▶ [WORK TO COMPLETE]:
The lines to return are those below that contain the word "label".

[Data extracted from a collection]
== Segment start ==

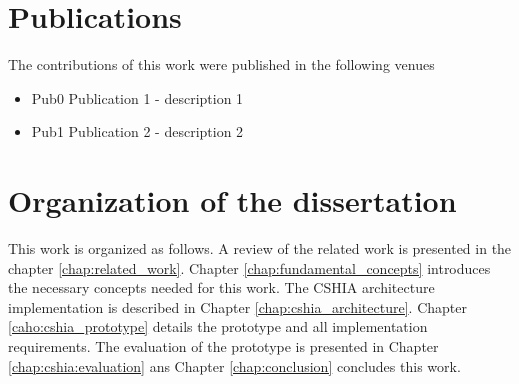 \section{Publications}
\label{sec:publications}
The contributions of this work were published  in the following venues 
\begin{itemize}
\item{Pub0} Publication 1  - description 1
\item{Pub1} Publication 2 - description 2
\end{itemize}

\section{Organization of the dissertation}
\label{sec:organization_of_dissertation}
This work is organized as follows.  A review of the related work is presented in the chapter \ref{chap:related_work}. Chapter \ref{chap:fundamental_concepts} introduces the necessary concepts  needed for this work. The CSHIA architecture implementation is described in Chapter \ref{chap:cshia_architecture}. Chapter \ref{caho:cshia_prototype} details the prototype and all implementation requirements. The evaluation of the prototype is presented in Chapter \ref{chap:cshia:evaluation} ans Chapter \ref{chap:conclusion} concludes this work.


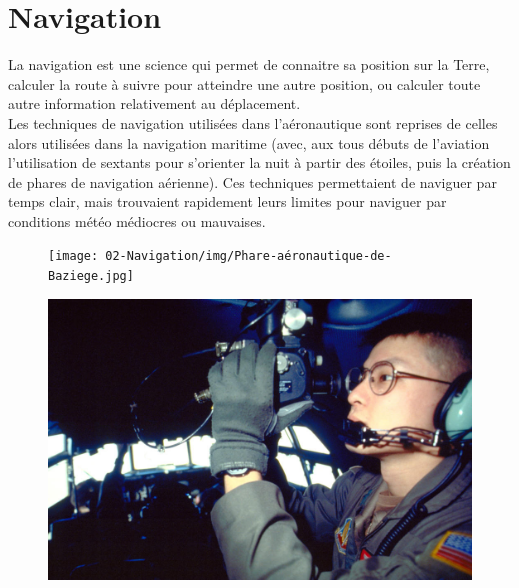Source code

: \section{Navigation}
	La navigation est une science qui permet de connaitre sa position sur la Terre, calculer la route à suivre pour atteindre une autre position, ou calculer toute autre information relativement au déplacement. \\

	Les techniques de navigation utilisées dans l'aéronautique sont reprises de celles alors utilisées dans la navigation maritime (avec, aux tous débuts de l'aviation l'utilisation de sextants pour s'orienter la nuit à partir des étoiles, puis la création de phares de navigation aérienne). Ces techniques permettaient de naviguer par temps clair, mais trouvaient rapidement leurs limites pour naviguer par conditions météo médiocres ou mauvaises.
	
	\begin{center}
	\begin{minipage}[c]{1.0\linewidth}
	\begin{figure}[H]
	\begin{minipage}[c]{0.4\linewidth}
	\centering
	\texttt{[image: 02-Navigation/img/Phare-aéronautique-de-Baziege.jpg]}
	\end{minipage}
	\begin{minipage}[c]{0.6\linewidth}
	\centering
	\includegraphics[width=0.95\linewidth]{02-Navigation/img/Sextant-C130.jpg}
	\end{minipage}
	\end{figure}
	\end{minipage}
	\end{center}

== Segment end ==

▶ [SOLUTION TO THIS TASK]:
\label{sec:publications}
\label{sec:organization_of_dissertation}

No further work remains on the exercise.